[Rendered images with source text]

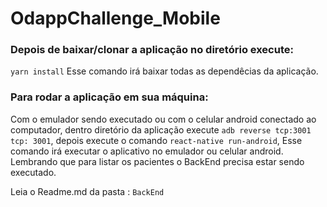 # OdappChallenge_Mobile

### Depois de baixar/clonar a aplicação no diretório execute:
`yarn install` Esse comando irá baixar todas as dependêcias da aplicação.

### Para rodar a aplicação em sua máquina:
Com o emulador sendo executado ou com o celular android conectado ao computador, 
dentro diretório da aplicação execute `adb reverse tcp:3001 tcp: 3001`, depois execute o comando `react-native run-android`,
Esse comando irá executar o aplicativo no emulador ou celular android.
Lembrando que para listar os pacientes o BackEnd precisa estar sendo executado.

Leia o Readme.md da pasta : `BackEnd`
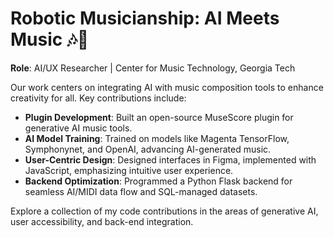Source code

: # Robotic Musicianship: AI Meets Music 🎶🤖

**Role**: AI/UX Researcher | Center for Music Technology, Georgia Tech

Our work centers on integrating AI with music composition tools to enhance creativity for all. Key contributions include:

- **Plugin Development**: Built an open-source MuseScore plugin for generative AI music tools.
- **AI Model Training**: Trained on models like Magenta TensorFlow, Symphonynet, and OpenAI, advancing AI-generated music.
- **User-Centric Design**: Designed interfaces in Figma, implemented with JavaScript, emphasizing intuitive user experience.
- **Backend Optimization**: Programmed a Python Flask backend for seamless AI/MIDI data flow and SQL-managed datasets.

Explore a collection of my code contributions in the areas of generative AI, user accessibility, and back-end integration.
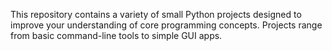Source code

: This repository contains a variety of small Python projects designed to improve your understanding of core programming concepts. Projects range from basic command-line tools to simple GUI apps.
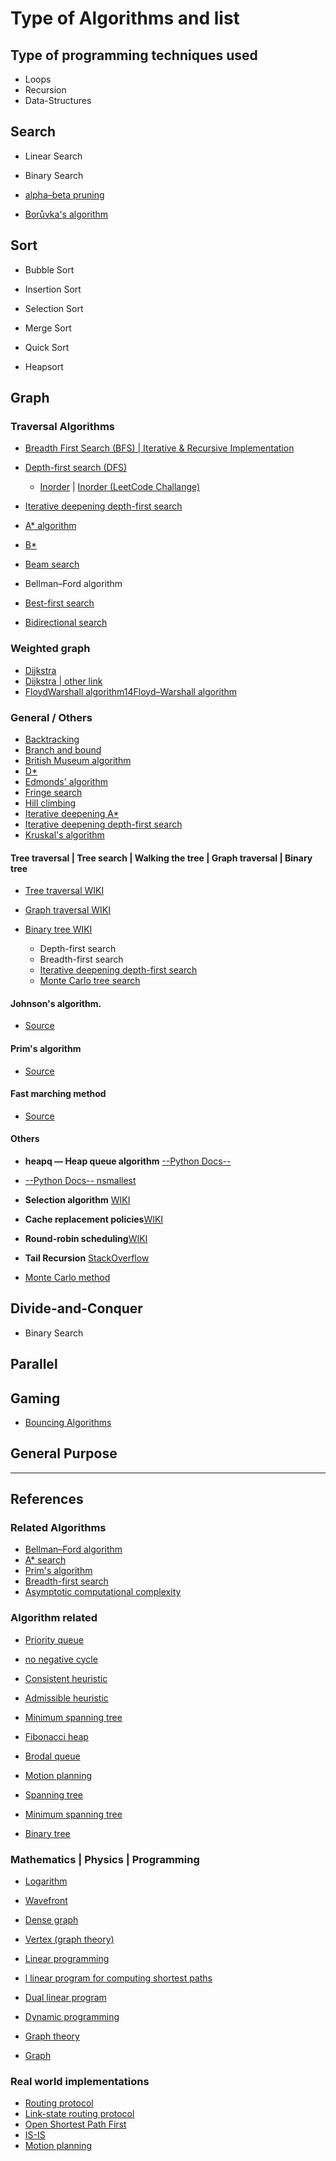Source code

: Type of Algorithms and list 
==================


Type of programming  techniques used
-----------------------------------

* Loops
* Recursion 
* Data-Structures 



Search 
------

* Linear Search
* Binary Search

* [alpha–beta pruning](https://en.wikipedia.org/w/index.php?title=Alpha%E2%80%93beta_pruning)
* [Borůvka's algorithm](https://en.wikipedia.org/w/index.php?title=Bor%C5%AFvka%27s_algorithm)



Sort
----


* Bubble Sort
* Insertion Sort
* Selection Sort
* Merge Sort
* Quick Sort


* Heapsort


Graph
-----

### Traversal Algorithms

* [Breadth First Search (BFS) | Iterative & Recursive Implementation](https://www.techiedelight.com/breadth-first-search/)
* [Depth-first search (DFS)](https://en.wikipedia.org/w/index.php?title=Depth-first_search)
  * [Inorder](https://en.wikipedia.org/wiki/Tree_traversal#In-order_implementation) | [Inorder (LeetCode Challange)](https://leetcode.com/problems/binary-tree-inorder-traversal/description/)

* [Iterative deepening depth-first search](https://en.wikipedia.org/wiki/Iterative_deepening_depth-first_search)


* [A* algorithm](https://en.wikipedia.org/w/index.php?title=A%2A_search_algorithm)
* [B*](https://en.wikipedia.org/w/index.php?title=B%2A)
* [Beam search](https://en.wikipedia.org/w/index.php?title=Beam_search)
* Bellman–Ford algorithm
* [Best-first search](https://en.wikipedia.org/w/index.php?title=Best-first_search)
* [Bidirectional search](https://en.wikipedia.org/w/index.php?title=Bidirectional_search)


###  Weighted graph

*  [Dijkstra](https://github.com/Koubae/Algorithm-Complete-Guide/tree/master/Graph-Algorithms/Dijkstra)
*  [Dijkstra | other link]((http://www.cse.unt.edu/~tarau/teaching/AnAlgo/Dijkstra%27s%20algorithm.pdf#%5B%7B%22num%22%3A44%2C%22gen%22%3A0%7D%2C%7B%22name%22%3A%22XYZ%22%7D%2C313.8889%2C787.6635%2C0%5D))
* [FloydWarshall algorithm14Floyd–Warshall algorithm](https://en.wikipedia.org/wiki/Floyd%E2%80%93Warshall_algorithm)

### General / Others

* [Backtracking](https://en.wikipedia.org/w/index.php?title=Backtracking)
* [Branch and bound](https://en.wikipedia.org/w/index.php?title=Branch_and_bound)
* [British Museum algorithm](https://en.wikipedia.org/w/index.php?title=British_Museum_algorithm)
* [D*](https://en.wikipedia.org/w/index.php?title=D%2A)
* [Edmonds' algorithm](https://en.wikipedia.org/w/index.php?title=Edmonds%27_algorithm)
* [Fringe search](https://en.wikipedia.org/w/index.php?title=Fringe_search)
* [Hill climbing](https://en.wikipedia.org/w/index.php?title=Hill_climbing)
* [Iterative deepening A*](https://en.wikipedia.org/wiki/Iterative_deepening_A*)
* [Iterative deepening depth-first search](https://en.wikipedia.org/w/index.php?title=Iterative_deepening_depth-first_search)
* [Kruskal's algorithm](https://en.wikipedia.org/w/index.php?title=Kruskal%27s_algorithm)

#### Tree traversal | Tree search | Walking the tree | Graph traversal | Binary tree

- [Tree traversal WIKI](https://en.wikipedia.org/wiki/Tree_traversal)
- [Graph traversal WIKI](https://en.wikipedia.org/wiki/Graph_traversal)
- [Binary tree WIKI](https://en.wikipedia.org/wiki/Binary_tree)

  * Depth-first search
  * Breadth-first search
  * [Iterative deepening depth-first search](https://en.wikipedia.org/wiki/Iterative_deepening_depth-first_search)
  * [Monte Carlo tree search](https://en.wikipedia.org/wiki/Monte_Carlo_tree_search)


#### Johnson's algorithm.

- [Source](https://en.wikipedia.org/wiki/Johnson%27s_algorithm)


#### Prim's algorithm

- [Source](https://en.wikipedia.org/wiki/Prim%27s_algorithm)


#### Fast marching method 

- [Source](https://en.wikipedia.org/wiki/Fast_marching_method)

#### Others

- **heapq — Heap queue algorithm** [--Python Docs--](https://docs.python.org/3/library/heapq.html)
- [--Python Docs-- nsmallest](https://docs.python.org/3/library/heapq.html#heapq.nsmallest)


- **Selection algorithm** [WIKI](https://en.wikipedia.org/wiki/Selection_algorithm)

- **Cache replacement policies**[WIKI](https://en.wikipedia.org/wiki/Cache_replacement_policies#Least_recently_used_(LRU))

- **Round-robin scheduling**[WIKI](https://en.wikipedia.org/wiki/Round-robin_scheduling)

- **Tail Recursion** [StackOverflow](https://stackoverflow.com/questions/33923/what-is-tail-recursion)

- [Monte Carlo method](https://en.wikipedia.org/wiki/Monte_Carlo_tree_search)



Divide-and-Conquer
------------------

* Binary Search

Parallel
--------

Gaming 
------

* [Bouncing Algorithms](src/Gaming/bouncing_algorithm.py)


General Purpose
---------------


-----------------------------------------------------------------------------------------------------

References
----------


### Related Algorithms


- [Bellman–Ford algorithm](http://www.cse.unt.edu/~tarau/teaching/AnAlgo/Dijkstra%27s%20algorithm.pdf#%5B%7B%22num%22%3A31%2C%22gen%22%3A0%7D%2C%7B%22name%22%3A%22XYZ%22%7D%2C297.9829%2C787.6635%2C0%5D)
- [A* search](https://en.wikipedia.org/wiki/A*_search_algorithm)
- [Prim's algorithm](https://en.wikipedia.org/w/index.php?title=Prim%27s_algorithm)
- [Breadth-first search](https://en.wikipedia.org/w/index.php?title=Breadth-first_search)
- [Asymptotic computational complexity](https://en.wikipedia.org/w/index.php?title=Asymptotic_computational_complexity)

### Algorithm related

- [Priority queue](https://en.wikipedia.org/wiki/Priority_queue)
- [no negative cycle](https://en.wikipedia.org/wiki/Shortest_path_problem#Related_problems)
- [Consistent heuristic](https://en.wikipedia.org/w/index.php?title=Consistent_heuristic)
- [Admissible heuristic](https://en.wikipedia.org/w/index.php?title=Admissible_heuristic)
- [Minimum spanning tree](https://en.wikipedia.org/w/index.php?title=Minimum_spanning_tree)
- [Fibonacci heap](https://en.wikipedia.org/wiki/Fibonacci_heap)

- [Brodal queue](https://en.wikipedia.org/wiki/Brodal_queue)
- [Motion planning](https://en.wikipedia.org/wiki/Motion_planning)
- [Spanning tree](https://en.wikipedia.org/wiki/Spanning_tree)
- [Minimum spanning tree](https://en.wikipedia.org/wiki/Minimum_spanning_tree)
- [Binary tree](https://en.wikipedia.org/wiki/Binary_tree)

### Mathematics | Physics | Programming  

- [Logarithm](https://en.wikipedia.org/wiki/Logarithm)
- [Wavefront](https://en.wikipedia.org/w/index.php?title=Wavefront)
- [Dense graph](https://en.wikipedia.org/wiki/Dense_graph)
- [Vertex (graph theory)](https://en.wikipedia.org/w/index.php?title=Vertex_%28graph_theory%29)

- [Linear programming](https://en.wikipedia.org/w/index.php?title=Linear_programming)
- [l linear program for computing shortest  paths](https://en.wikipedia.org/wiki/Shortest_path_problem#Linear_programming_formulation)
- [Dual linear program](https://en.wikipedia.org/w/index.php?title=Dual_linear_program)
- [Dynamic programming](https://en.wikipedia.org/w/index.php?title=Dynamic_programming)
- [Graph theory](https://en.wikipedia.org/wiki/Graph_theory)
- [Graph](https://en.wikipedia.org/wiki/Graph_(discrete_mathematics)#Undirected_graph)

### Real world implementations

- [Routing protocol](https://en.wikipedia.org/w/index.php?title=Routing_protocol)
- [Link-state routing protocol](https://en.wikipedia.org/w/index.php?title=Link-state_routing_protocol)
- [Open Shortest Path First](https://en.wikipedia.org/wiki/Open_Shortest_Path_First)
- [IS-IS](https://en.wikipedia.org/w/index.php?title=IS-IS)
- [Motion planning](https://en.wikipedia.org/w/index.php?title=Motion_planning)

> [What you will do] Copy, without any change, the lines from the one that contains "- [l linear" to the final line of the entries above.

> [Answer space]
- [l linear program for computing shortest  paths](https://en.wikipedia.org/wiki/Shortest_path_problem#Linear_programming_formulation)
- [Dual linear program](https://en.wikipedia.org/w/index.php?title=Dual_linear_program)
- [Dynamic programming](https://en.wikipedia.org/w/index.php?title=Dynamic_programming)
- [Graph theory](https://en.wikipedia.org/wiki/Graph_theory)
- [Graph](https://en.wikipedia.org/wiki/Graph_(discrete_mathematics)#Undirected_graph)

### Real world implementations

- [Routing protocol](https://en.wikipedia.org/w/index.php?title=Routing_protocol)
- [Link-state routing protocol](https://en.wikipedia.org/w/index.php?title=Link-state_routing_protocol)
- [Open Shortest Path First](https://en.wikipedia.org/wiki/Open_Shortest_Path_First)
- [IS-IS](https://en.wikipedia.org/w/index.php?title=IS-IS)
- [Motion planning](https://en.wikipedia.org/w/index.php?title=Motion_planning)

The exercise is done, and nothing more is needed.